## WORK TASK
Return each line of the records holding the string "adjustbox".

Excerpts from a dataset
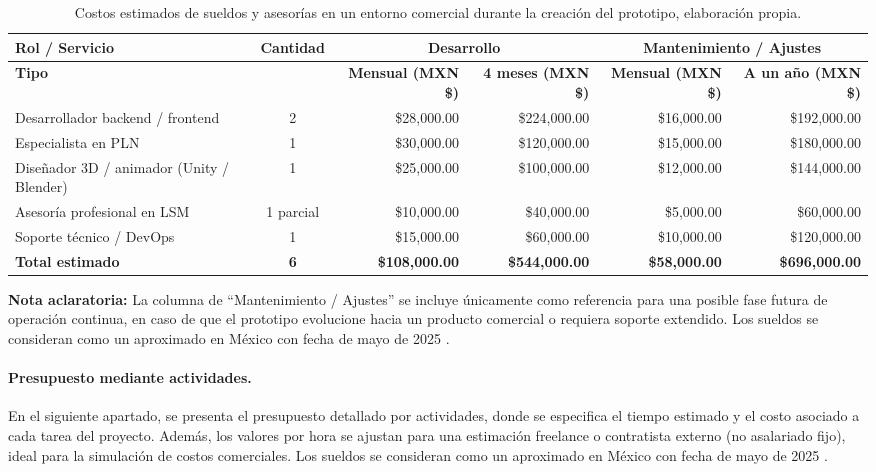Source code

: \begin{table}[H]
	\centering
	\renewcommand{\arraystretch}{1.6}
	\setlength{\tabcolsep}{10pt}
	\Huge
	\begin{adjustbox}{max width=\textwidth}
		\begin{tabular}{|p{5.8cm}|c|r|r|r|r|}
			\hline
			\textbf{Rol / Servicio} & \textbf{Cantidad} & \multicolumn{2}{c|}{\textbf{Desarrollo}} & \multicolumn{2}{c|}{\textbf{Mantenimiento / Ajustes}} \\ \hline
			\textbf{Tipo} & & \textbf{Mensual (MXN \$)} & \textbf{4 meses (MXN \$)} & \textbf{Mensual (MXN \$)} & \textbf{A un año (MXN \$)} \\ \hline
			Desarrollador backend / frontend & 2 & \$28,000.00 & \$224,000.00 & \$16,000.00 & \$192,000.00 \\ \hline
			Especialista en PLN & 1 & \$30,000.00 & \$120,000.00 & \$15,000.00 & \$180,000.00 \\ \hline
			Diseñador 3D / animador (Unity / Blender) & 1 & \$25,000.00 & \$100,000.00 & \$12,000.00 & \$144,000.00 \\ \hline
			Asesoría profesional en LSM & 1 parcial & \$10,000.00 & \$40,000.00 & \$5,000.00 & \$60,000.00 \\ \hline
			Soporte técnico / DevOps & 1 & \$15,000.00 & \$60,000.00 & \$10,000.00 & \$120,000.00 \\ \hline
			\textbf{Total estimado} & \textbf{6} & \textbf{\$108,000.00} & \textbf{\$544,000.00} & \textbf{\$58,000.00} & \textbf{\$696,000.00} \\ \hline
		\end{tabular}
	\end{adjustbox}
	\caption[Costos estimados de sueldos y asesorías en un entorno comercial durante la creación del prototipo]{Costos estimados de sueldos y asesorías en un entorno comercial durante la creación del prototipo, elaboración propia.}	
	\label{tab:sueldos_comercial}
\end{table}



\noindent \textbf{Nota aclaratoria:}  
La columna de “Mantenimiento / Ajustes” se incluye únicamente como referencia para una posible fase futura de operación continua, en caso de que el prototipo evolucione hacia un producto comercial o requiera soporte extendido. Los sueldos se consideran como un aproximado en México con fecha de mayo de 2025 \cite{ref64, ref65, ref66, ref67, ref68, ref69, ref70}. 


\paragraph{\textbf{Presupuesto mediante actividades.}} 
En el siguiente apartado, se presenta el presupuesto detallado por actividades, donde se especifica el tiempo estimado y el costo asociado a cada tarea del proyecto. Además, los valores por hora se ajustan para una estimación freelance o contratista externo (no asalariado fijo), ideal para la simulación de costos comerciales.  Los sueldos se consideran como un aproximado en México con fecha de mayo de 2025 \cite{ref71, ref72, ref73, ref74, ref75, ref76, ref77}.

## ANSWER TO THE EXERCISE
	\begin{adjustbox}{max width=\textwidth}
	\end{adjustbox}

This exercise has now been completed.